To date, I have not found other references to “mutton cucumbers” in early modern books. Cucumbers were sometimes thought of as food only for livestock due to their undesirable humoral properties (described below). Hence the variant spelling “cowcumber” and perhaps the “mutton” designation used here.

The Recipe

recipe for pickled cucumbers in manuscript

To pickell mutton Cowcumbers

Take the fairest of your younge xx

cowcumbers, and wipe them very

dry, then make your pickell, with

halfe water and halfe vineger

and some parings of the worst of

the cowcumbers, and let it boyle

very well, then let it coole, and

strayne it into your vessell

then put in your cowcumbers

and cast a pinte of oyle oliue one

the topp, and couer them close

the oyle keeps it without any

creame on the top, that when

you use any they shall not

take winde.

The image of wind blowing into the pickling vessel and disrupting the contents is provocative. However, cucumbers are also potentially troubling in other ways. Renaissance dietaries frowned upon the cucumber because of its impact on the body’s humors. As Albala puts it, they were “[c]onsidered among the most harmful vegetables because of their cold and moist qualities, physicians usually recommended that they only be eaten in the summer by people who were naturally hot” (29). Pickling these potentially dangerous vegetables would have altered their cold quality through the addition of salt, sour vinegar, and spices. Although this recipe is not particularly spicy, other pickle recipes include long pepper, cloves, and fresh herbs.

Updated Recipe

10 small cucumbers

2 c water

1 ½ c white wine vinegar

½ c apple cider vinegar

1t salt

¼ c olive oil

Wash the cucumbers. Slice one. Arrange the others in a large, clean jar.

Bring the vinegar, water, sliced cucumber, and salt to a boil. Pour this brine over the cucumbers in the jar.

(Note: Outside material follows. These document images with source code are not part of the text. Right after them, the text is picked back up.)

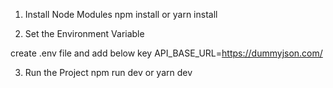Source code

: 1. Install Node Modules
npm install
 or
yarn install

2. Set the Environment Variable 

create .env file and add below key
API_BASE_URL=https://dummyjson.com/

3. Run the Project
npm run dev
 or
yarn dev

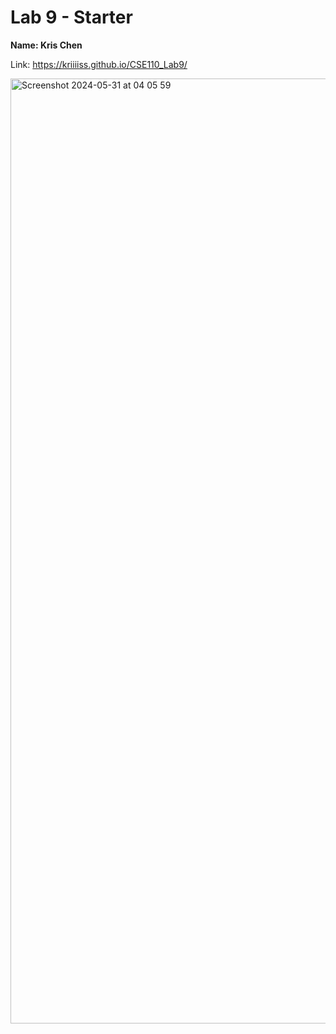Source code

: # Lab 9 - Starter

**Name: Kris Chen**

Link: https://kriiiiss.github.io/CSE110_Lab9/

<img width="1512" alt="Screenshot 2024-05-31 at 04 05 59" src="https://github.com/Kriiiiss/CSE110_Lab9/assets/147010005/f063b5a4-bf76-4904-a8b6-75a63e73f146">
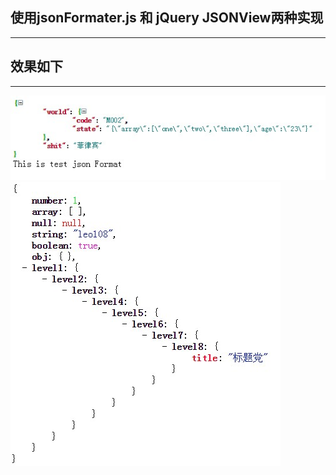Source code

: ## 使用jsonFormater.js 和 jQuery JSONView两种实现
* * *
效果如下
--
* * *
![Json效果](/images/json_view.jpg "Json效果图")<br>
![Json效果](/images/jquery_json.jpg "Json效果图")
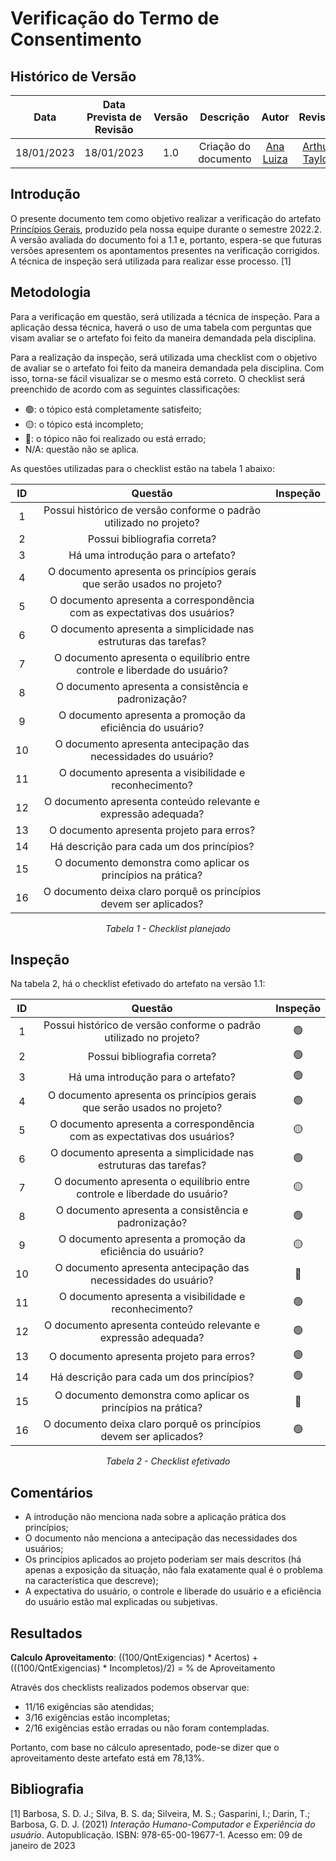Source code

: # Verificação do Termo de Consentimento
## <a>Histórico de Versão</a>
|    Data    | Data Prevista de Revisão | Versão |      Descrição       |                 Autor                  |                  Revisor                   |
| :--------: | :----------------------: | :----: | :------------------: | :------------------------------------: | :----------------------------------------: |
| 18/01/2023 |        18/01/2023        |  1.0   | Criação do documento | [Ana Luiza](https://github.com/AnHoff) | [Arthur Taylor](https://github.com/Eruel6) |

## <a>Introdução</a>
O presente documento tem como objetivo realizar a verificação do artefato [Princípios Gerais](../../Tarefas/PrincipiosGerais.md), produzido pela nossa equipe durante o semestre 2022.2. A versão avaliada do documento foi a 1.1 e, portanto, espera-se que futuras versões apresentem os apontamentos presentes na verificação corrigidos. A técnica de inspeção será utilizada para realizar esse processo. [1]

## <a>Metodologia</a>
Para a verificação em questão, será utilizada a técnica de inspeção. Para a aplicação dessa técnica, haverá o uso de uma tabela com perguntas que visam avaliar se o artefato foi feito da maneira demandada pela disciplina.

Para a realização da inspeção, será utilizada uma checklist com o objetivo de avaliar se o artefato foi feito da maneira demandada pela disciplina. Com isso, torna-se fácil visualizar se o mesmo está correto. O checklist será preenchido de acordo com as seguintes classificações:

* 🟢: o tópico está completamente satisfeito;
* 🟡: o tópico está incompleto;
* 🔴: o tópico não foi realizado ou está errado;
* N/A: questão não se aplica.

As questões utilizadas para o checklist estão na tabela 1 abaixo:

<center>

|  ID   |                              Questão                                                       | Inspeção |
| :---: | :----------------------------------------------------------------------------------------: | :------: |
|   1   | Possui histórico de versão conforme o padrão utilizado no projeto?                         |          |
|   2   | Possui bibliografia correta?                                                               |          |
|   3   | Há uma introdução para o artefato?                                                         |          |
|   4   | O documento apresenta os princípios gerais que serão usados no projeto?                    |          |
|   5   | O documento apresenta a correspondência com as expectativas dos usuários?                  |          |
|   6   | O documento apresenta a simplicidade nas estruturas das tarefas?                           |          |
|   7   | O documento apresenta o equilíbrio entre controle e liberdade do usuário?                  |          |
|   8   | O documento apresenta a consistência e padronização?                                       |          |
|   9   | O documento apresenta a promoção da eficiência do usuário?                                 |          |
|   10  | O documento apresenta antecipação das necessidades do usuário?                             |          |
|   11  | O documento apresenta a visibilidade e reconhecimento?                                     |          |
|   12  | O documento apresenta conteúdo relevante e expressão adequada?                             |          |
|   13  | O documento apresenta projeto para erros?                                                  |          |
|   14  | Há descrição para cada um dos princípios?                                                  |          |
|   15  | O documento demonstra como aplicar os princípios na prática?                               |          |
|   16  | O documento deixa claro porquê os princípios devem ser aplicados?                          |          |
  
*Tabela 1 - Checklist planejado*

</center>

## <a>Inspeção</a>

Na tabela 2, há o checklist efetivado do artefato na versão 1.1:

<center>

|  ID   |                              Questão                                                       | Inspeção |
| :---: | :----------------------------------------------------------------------------------------: | :------: |
|   1   | Possui histórico de versão conforme o padrão utilizado no projeto?                         |    🟢    |
|   2   | Possui bibliografia correta?                                                               |    🟢    |
|   3   | Há uma introdução para o artefato?                                                         |    🟢    |
|   4   | O documento apresenta os princípios gerais que serão usados no projeto?                    |    🟢    |
|   5   | O documento apresenta a correspondência com as expectativas dos usuários?                  |    🟡    |
|   6   | O documento apresenta a simplicidade nas estruturas das tarefas?                           |    🟢    |
|   7   | O documento apresenta o equilíbrio entre controle e liberdade do usuário?                  |    🟡    |
|   8   | O documento apresenta a consistência e padronização?                                       |    🟢    |
|   9   | O documento apresenta a promoção da eficiência do usuário?                                 |    🟡    |
|   10  | O documento apresenta antecipação das necessidades do usuário?                             |    🔴    |
|   11  | O documento apresenta a visibilidade e reconhecimento?                                     |    🟢    |
|   12  | O documento apresenta conteúdo relevante e expressão adequada?                             |    🟢    |
|   13  | O documento apresenta projeto para erros?                                                  |    🟢    |
|   14  | Há descrição para cada um dos princípios?                                                  |    🟢    |
|   15  | O documento demonstra como aplicar os princípios na prática?                               |    🔴    |
|   16  | O documento deixa claro porquê os princípios devem ser aplicados?                          |    🟢    |
  
*Tabela 2 - Checklist efetivado*

</center>

## <a>Comentários</a>

* A introdução não menciona nada sobre a aplicação prática dos princípios;
* O documento não menciona a antecipação das necessidades dos usuários;
* Os princípios aplicados ao projeto poderiam ser mais descritos (há apenas a exposição da situação, não fala exatamente qual é o problema na característica que descreve);
* A expectativa do usuário, o controle e liberade do usuário e a eficiência do usuário estão mal explicadas ou subjetivas.

## <a>Resultados</a>
<a>**Calculo Aproveitamento**</a>: ((100/QntExigencias) * Acertos) + (((100/QntExigencias) * Incompletos)/2) = % de Aproveitamento

Através dos checklists realizados podemos observar que:

* 11/16 exigências são atendidas;
* 3/16 exigências estão incompletas;
* 2/16 exigências estão erradas ou não foram contempladas.

Portanto, com base no cálculo apresentado, pode-se dizer que o aproveitamento deste artefato está em 78,13%.

## <a>Bibliografia</a>

[1] Barbosa, S. D. J.; Silva, B. S. da; Silveira, M. S.; Gasparini, I.; Darin, T.; Barbosa, G. D. J. (2021) _Interação Humano-Computador e Experiência do usuário_. Autopublicação. ISBN: 978-65-00-19677-1. Acesso em: 09 de janeiro de 2023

Pour ¼ c olive oil on top.

Let sit at room temperature for 24 hours. Then refrigerate. The pickles will keep for a few weeks using this method.

Delicious or dangerous, pickling helps cucumbers last beyond the harvest. Crunchy and sharp, these pickles are delicious alongside a sandwich or paired with cheese and charcuterie. The blend of apple cider and white vinegar creates a tangy, substantial brine.

Sealing the jar with oil appears effective at room temperature as well as in the refrigerator. I would hazard a guess that it worked at cellar temperature as well. I’d never thought to seal a jar this way and this piece of information about preservation was my major takeaway from preparing the pickles. Give it a try if you grow or buy too many cucumbers this summer!

To Pickle Purslane or Littice stalks

Purslane is a bitter, wild, edible plant. In June, I didn’t know what it looked like: Now I see it growing in the cracks of sidewalks and spreading out in abandoned flower pots every time I leave my house for a walk. Today, I’m sharing a recipe “To Pickle Purslane or Littice stalks” with you.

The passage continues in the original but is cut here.